Search can find candidates. It cannot prove that a generated value is covered by a source. Provenance needs a stricter contract: stable evidence ids, validation after generation, coverage obligations, and traces that explain why a candidate won.

I like designing these systems as evidence pipelines, not prompt pipelines.

The naive implementation Link to heading

The first version usually looks like this:

chunks = search(query="net revenue 2024", limit=8)

answer = model.generate(
    schema=RevenueRow,
    context="\n\n".join(chunk.text for chunk in chunks),
)

save(answer)

It is short.

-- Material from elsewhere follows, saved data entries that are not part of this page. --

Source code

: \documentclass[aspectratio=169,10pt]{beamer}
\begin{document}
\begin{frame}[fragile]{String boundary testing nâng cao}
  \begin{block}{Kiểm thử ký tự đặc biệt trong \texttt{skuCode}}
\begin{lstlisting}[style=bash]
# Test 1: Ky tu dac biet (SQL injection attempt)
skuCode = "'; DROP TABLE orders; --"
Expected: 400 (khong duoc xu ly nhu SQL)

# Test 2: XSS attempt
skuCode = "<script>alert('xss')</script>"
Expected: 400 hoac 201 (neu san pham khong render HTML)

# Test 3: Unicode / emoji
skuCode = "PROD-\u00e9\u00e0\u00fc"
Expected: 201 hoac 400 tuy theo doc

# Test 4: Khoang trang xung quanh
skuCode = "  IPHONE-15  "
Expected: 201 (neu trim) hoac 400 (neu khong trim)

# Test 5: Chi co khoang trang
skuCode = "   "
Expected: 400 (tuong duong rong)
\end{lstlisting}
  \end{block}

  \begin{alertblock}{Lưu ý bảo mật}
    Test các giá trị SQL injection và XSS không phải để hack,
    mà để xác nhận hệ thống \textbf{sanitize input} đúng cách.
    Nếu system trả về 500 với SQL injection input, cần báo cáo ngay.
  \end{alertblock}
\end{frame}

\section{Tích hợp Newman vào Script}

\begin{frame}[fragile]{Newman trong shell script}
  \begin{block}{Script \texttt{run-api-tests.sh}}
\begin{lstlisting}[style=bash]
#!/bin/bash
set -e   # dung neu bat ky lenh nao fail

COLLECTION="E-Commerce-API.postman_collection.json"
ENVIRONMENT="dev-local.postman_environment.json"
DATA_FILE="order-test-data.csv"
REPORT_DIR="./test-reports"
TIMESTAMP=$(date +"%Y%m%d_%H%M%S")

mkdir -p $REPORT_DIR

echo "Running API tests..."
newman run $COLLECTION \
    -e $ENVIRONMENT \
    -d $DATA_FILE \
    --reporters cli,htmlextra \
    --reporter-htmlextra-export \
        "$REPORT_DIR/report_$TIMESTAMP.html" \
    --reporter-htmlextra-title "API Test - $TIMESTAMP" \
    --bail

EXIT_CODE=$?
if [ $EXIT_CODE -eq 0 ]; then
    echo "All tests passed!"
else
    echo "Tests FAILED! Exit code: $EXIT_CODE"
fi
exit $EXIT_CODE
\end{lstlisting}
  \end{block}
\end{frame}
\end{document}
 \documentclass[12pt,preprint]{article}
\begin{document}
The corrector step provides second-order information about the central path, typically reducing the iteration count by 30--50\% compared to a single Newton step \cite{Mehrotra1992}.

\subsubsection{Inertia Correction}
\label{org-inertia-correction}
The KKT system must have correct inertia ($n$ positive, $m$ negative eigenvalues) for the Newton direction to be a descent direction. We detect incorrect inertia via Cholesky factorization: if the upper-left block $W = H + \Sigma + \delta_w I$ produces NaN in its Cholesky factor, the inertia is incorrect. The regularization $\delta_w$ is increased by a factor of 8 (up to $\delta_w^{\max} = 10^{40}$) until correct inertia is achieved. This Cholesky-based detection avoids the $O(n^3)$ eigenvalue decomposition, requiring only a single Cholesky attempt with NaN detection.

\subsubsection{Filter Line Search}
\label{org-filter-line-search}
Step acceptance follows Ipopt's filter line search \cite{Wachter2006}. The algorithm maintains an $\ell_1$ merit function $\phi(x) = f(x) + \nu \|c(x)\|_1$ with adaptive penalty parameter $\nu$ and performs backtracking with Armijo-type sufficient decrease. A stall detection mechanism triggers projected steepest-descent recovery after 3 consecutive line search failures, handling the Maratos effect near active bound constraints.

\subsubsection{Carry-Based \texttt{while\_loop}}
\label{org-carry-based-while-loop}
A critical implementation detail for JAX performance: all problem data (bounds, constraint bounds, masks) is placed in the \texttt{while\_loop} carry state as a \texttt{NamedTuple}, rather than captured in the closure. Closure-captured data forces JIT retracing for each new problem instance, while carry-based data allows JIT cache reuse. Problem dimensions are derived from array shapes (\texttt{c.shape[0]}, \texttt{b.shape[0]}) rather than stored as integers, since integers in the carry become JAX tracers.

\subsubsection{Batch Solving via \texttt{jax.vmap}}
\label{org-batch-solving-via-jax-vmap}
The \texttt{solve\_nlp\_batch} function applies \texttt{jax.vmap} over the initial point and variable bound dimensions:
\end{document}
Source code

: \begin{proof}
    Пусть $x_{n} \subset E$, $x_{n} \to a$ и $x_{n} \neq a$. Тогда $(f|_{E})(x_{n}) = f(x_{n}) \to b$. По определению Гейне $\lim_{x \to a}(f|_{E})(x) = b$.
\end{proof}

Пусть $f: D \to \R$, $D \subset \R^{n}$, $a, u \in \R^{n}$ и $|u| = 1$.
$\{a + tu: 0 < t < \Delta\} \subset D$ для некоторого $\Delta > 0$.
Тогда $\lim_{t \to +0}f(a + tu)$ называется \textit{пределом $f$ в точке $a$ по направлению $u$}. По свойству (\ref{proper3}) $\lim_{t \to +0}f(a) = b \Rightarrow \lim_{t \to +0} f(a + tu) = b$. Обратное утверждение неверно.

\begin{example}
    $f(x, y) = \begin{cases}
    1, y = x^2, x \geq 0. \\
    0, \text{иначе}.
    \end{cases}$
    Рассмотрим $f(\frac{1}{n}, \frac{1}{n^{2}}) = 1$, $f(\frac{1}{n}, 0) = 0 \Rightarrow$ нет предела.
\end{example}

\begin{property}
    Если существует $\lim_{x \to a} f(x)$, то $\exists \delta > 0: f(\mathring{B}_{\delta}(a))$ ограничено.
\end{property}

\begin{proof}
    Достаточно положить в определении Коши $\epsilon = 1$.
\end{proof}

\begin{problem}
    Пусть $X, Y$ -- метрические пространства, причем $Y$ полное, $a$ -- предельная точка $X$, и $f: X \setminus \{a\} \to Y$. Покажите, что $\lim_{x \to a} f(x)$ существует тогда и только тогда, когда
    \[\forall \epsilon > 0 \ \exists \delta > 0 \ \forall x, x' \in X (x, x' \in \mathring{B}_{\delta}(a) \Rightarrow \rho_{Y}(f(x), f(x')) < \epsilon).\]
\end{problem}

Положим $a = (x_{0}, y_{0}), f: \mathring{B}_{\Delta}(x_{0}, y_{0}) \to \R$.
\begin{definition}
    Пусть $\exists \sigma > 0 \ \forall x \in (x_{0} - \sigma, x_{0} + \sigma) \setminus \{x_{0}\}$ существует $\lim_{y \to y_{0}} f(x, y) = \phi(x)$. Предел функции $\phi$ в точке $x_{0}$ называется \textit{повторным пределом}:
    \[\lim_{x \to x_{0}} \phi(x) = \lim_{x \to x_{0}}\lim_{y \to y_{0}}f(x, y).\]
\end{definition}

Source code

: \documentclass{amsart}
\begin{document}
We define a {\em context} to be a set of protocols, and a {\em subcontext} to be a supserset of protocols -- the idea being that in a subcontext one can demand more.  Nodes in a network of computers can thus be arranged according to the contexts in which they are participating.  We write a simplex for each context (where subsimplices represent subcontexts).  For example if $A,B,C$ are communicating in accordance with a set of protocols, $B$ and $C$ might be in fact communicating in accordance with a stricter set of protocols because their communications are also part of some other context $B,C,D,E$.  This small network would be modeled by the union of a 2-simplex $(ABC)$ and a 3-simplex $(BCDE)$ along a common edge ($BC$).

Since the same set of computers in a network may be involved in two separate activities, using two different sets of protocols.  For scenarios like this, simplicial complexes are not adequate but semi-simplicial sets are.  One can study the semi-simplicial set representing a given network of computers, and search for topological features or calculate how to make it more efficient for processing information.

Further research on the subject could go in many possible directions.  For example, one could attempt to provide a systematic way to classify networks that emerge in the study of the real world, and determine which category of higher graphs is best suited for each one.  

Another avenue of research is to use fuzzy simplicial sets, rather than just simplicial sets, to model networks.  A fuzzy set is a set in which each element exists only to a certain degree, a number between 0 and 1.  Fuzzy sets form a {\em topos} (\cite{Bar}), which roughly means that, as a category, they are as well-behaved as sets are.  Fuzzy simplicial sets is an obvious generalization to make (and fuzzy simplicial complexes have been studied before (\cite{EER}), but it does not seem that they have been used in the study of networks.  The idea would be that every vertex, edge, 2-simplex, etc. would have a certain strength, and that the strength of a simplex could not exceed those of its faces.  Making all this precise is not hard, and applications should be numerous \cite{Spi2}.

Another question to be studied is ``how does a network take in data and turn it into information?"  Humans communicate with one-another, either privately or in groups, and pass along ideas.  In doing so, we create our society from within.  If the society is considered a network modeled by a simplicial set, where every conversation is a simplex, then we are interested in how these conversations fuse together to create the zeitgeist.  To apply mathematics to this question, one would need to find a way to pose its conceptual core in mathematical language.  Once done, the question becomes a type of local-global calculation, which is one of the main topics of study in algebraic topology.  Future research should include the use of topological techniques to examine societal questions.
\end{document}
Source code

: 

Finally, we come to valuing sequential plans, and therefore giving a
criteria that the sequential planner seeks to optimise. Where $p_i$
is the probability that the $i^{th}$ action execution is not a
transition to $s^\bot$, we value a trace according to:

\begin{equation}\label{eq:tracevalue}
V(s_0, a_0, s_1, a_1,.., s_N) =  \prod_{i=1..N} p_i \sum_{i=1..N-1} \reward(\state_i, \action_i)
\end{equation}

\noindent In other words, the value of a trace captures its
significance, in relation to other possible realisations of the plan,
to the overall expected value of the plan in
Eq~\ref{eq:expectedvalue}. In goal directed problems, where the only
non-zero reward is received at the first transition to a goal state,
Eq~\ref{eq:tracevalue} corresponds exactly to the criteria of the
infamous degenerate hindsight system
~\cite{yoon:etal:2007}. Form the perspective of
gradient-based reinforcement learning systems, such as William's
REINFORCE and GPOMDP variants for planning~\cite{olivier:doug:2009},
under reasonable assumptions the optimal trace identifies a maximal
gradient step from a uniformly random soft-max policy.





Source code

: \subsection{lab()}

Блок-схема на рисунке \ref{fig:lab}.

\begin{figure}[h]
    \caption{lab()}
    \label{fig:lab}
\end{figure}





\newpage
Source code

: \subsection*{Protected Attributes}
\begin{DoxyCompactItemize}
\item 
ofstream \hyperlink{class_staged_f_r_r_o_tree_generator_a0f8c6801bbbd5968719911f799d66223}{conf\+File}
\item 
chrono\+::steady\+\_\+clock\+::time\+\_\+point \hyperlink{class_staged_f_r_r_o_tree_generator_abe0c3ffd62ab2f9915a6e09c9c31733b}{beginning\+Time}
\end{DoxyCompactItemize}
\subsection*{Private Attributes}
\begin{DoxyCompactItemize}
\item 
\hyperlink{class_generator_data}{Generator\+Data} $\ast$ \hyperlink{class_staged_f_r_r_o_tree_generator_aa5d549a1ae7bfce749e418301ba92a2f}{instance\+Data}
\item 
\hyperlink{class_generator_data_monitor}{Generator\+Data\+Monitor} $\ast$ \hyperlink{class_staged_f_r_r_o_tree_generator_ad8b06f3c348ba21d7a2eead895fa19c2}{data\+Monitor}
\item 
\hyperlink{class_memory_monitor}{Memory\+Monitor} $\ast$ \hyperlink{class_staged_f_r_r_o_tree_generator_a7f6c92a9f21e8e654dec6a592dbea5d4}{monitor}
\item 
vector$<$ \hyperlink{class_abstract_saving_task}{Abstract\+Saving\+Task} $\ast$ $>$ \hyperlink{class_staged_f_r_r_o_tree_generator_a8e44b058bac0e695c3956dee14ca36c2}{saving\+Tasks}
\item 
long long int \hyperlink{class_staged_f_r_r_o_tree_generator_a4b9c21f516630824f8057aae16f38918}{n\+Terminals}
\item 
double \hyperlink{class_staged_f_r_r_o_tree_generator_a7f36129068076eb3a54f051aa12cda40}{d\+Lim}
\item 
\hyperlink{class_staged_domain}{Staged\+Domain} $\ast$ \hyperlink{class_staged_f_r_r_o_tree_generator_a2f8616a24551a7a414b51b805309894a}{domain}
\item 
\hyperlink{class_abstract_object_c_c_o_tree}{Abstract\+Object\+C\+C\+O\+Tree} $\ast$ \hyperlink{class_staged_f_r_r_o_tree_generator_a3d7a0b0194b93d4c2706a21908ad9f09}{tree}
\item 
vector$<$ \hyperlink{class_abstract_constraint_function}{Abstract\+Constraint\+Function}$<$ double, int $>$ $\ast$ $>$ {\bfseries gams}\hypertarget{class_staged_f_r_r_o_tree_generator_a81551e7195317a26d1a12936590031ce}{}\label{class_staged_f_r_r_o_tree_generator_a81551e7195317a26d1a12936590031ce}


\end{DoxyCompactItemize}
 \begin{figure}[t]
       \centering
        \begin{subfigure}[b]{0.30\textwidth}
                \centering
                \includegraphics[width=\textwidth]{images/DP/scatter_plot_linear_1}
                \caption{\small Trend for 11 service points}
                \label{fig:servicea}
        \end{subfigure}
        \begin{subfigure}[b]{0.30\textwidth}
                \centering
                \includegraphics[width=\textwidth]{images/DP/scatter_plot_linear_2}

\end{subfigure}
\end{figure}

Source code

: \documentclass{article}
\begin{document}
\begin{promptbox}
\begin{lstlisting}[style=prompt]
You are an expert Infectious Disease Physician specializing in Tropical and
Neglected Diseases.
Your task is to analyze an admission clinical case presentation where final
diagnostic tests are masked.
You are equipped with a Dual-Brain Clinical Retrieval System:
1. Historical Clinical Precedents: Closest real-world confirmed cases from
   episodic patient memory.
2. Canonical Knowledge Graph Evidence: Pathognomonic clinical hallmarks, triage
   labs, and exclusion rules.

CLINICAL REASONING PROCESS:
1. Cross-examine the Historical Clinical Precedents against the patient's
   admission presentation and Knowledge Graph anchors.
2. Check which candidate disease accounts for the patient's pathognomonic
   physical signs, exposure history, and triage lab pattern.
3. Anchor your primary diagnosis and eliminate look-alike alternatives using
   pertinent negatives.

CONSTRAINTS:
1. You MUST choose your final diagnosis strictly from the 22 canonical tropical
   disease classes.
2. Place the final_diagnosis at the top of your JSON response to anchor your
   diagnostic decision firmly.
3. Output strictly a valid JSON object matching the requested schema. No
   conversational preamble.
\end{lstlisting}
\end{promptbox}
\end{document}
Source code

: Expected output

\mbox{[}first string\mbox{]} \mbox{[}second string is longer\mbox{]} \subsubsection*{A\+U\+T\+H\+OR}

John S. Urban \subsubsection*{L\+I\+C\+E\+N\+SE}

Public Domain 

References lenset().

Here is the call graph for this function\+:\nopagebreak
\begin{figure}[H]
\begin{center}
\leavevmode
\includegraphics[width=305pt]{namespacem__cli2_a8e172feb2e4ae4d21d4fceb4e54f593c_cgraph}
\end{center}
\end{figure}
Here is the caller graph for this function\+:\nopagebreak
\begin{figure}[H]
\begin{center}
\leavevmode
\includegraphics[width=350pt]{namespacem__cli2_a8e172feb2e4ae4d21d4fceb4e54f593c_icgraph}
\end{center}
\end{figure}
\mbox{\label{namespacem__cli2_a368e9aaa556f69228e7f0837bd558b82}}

It also conflates four different jobs:

Job	What it should do	What the naive version does
Retrieval	Find possible supporting material	Returns nearby text
Reasoning	Choose the right value	Happens inside an opaque response
Provenance	Identify the exact source artifact	Often copied as free text
Validation	Reject uncovered output	Usually missing

The problem is not that vector search or BM25 is bad. The problem is that “chunk appears near query” is a weak claim. It says the chunk is textually related. It does not say the output value is present, belongs to the target field, matches the target period, or is the highest-authority source.

Consider this fictional source table:

Atlas Foods FY2024 Summary

Metric                FY2023      FY2024
Revenue               91.2        104.8
Gross profit          42.1         48.7
Adjusted EBITDA       18.0         22.4

Now consider the target workbook:

Sheet: Operating Model

Metric                2024A
Net revenue           [blank]
EBITDA                [blank]

A retrieval system may return the row-label chunk:

{
  "chunk_id": "chunk_441",
  "text": "Revenue",
  "page": 12,
  "bbox": [82, 311, 144, 326]
}

That chunk helps disambiguate the row. It is not enough to cite the value 104.8. The value lives in a different cell:

{
  "chunk_id": "chunk_442",
  "text": "104.8",
  "page": 12,
  "bbox": [392, 311, 426, 326],
  "row_path": "Revenue",
  "column_path": "FY2024"
}

If the final workbook cites chunk_441, the output is not source-grounded even if the number is right. It is label-grounded. That distinction matters when you are reviewing thousands of generated cells.

Make evidence a first-class data model Link to heading

The fix starts before any model call. Do not index “chunks” as undifferentiated text. Build an evidence catalog.

flowchart LR
    D["document"] --> P["pages"]
    P --> B["blocks"]
    P --> T["tables"]
    T --> C["cells"]
    C --> F["atomic facts"]
    B --> F
    F --> I["search index"]
    F --> V["coverage validator"]
    F --> A["audit trace"]

The important object is the atomic fact. It is the smallest unit that can safely support an output value.

{
  "fact_id": "fact_018742",
  "origin_type": "table_cell",
  "value": "104.8",
  "normalized_value": "104800000",
  "value_type": "number",
  "row_path": "Revenue",
  "column_path": "FY2024",
  "section_path": "Consolidated summary",
  "source_document": "atlas_foods_fy2024.pdf",
  "page_number": 12,
  "bbox": [392, 311, 426, 326],
  "search_text": "104.8 Revenue FY2024 Consolidated summary Atlas Foods"
}

This schema is intentionally boring. It gives every downstream component the same handles:

fact_id for durable identity
value and normalized_value for exact comparison
row_path, column_path, and section_path for semantic alignment
page_number and bbox for review
search_text for retrieval

You can still store larger page chunks and table chunks. They are useful for routing and context. They should not be the only citation primitive.

Retrieve tables before cells Link to heading

The next mistake is more subtle: retrieving facts one cell at a time.

It feels natural because the target is a cell. But table extraction is usually a block alignment problem. A workbook does not ask for isolated facts; it asks for a slice of a source table under a particular row hierarchy, column hierarchy, unit, period grain, and entity.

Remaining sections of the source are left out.